Un altro difetto è il fatto che i rating ESG guardano solo al passato e non riflettono il potenziale di miglioramento di un’impresa né la sua vulnerabilità a possibili rischi futuri, basandosi le analisi delle società di rating principalmente sul bilancio di sostenibilità che, per definizione, riporta dati degli scorsi anni. Questo ritardo può penalizzare le imprese che oggi sono indietro sul fronte sostenibilità, ma che si stanno impegnando a migliorare e possono dunque comunque offrire opportunità di investimento redditizie.
La terza criticità riguarda l’accuratezza e la profondità dei dati ESG: è difficile fare un’analisi accurata su dati mancanti o errati. Inoltre, i provider di rating ESG fanno ampio ricorso a strumenti che estraggono dati dai siti web in maniera automatica (”web scraping”) e non sempre sono completamente affidabili. Per aggirare questo ostacolo, il Consiglio Europeo ha recentemente approvato ESAP, un database unico europeo che fornirà un accesso elettronico centralizzato alle informazioni relative alla sostenibilità. La piattaforma dovrebbe essere introdotta gradualmente e prevede che alcuni elementi essenziali diventino operativi tra il 2026 e il 2030.
L’ultima pecca è la copertura limitata del mercato. Un provider infatti normalmente assegna un rating ESG ad una società solo quando è presente in un indice principale. Man mano che la capitalizzazione diminuisce è sempre più probabile che la società non sia seguita da alcun provider (“not rated”). La bassa copertura sulle small-cap fa sì che i fondi ESG abbiano una tendenza a focalizzarsi solo sulle società di media grande dimensione, nonostante magari ci siano molte società all’avanguardia sotto il profilo di sostenibilità anche tra quelle di piccola dimensione.
Le soluzioni proposte da Kairos per rimediare ai punti di debolezza
“Riteniamo che il rating ESG sia una buona misura di sintesi da tenere in considerazione nella valutazione di una società sotto il profilo della sostenibilità, ma che non sia tutto”, commenta il Portfolio Manager di Kairos, che continua “Con l’obbligo per le aziende di pubblicare il bilancio di sostenibilità, oggi abbiamo a disposizione molte più informazioni che ci consentono di eseguire un’analisi ESG accurata. Secondo noi, è molto più importante andare ad analizzare ciò che sta alla base del rating, cioè i dati grezzi, per capire a pieno quali siano i parametri più importanti e come essi si siano evoluti nel tempo. Questo sempre tenendo conto anche della cosiddetta “materialità”, cioè quali parametri ESG siano da tenere in considerazione per ogni settore economico”
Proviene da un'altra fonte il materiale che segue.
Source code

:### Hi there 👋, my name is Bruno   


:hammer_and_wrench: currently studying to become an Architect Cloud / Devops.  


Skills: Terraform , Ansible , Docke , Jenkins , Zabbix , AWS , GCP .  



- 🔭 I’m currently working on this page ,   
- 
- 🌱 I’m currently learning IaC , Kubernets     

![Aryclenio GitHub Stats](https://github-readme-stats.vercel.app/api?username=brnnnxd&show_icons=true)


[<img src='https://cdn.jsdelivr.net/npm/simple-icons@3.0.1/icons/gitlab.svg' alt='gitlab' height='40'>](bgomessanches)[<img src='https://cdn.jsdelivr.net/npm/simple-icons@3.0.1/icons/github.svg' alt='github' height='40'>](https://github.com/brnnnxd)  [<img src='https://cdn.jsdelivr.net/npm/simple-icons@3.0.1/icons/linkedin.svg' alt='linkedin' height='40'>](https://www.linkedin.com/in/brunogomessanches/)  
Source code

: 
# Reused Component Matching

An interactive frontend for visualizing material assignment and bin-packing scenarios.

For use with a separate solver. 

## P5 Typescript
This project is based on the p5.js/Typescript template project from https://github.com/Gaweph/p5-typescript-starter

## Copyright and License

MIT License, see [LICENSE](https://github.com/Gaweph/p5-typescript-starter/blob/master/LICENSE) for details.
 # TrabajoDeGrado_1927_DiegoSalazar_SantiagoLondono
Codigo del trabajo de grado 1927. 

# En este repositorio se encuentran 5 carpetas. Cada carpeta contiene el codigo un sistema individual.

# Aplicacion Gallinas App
Secondo Valeri, a questo deve aggiungersi il lavoro indipendente dell’analista ESG che includa un engagement con i team manageriali e una comprensione dell’ecosistema in cui l’azienda opera. Solo “ingaggiando” le società si avrà infatti modo di discutere gli obiettivi per il futuro, valutarne la granularità, le assunzioni e l’arco temporale di raggiungimento.